Verbraucher sind verwirrt

07.08.2018

Verband Pflegehilfe hat nichts mit den landesweiten Pflegestützpunkten in Schleswig-Holstein zu tun

Das Teams des Pflegestützpunktes (v.l.): Kersten Andresen, Kai Falck, Stefanie Hack und Sigrid Brügmann. Foto: pm

Neumünster (pm) - Auf seiner Internetseite www.pflegehilfe.org nennt sich der Verband auch „bundesweiter Pflegestützpunkt“. Verbraucher sind verwirrt und fragen an, ob dieser Verband etwas mit den landesweiten Pflegestützpunkten zu tun hat, die eine umfassende und unabhängige Auskunft und Beratung anbieten.
Nach Informationen auf der Homepage des Verbandes Pflegehilfe arbeitet dieser für Endverbraucher zwar kostenfrei, finanziert sich aber direkt über seine Verbandsmitglieder.
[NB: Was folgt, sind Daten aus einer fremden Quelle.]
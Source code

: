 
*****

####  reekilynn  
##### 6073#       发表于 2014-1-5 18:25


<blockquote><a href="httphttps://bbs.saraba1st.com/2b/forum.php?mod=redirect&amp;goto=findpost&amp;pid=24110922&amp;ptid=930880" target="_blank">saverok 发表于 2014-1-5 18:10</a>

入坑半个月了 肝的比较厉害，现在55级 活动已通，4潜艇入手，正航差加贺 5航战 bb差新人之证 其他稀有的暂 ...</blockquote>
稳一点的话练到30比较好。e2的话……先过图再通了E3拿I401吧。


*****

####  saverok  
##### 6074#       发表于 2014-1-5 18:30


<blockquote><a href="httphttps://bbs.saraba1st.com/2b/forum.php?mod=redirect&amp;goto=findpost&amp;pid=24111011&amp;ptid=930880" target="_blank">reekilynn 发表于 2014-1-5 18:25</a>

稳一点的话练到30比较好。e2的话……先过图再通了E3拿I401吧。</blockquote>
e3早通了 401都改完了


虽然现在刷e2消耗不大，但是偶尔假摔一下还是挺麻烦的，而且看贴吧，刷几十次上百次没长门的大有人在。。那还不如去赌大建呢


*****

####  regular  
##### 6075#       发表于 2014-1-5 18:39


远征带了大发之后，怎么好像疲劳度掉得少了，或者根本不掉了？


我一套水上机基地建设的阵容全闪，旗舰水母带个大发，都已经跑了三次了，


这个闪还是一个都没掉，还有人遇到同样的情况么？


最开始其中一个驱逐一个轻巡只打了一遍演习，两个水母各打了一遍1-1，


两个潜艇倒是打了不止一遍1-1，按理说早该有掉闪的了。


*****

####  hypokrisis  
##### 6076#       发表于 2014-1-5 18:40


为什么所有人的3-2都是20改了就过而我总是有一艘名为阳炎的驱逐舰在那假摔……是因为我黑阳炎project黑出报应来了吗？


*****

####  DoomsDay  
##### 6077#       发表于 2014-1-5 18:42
Als Verbandsmitglieder sind Pflegedienste, Senioreneinrichtungen und Vertreiber seniorengerechter Produkte und Dienstleistungen angesprochen. Die Unabhängigkeit des Verbandes ist somit sehr fraglich.
Abgrenzung zu den landesweiten Pflegestützpunkten „Träger der Pflegestützpunkte in Schleswig-Holstein sind die Kreise und kreisfreien Städte sowie die gesetzlichen Kranken- und Pflegekassen in Schleswig-Holstein. Finanziert werden sie zusätzlich vom Sozialministerium des Landes Schleswig-Holstein.“, so Joanna Batista, Pflegerechtsexpertin bei der Verbraucherzentrale Schleswig-Holstein. „Dafür gibt es einen gesetzlichen Auftrag, der im Sozialgesetzbuch verankert ist. Der hier genannte Verband führt nicht diesen Auftrag aus.“
Die landesweiten Pflegestützpunkte vermitteln Informationen über Hilfsangebote, beraten zu unterschiedlichen Wohnformen im Alter, ambulanten Hilfen, Pflegeeinrichtungen, weiteren Serviceangeboten, Finanzierungs-möglichkeiten sowie zu Leistungsansprüchen, Pflegegraden und vielem mehr.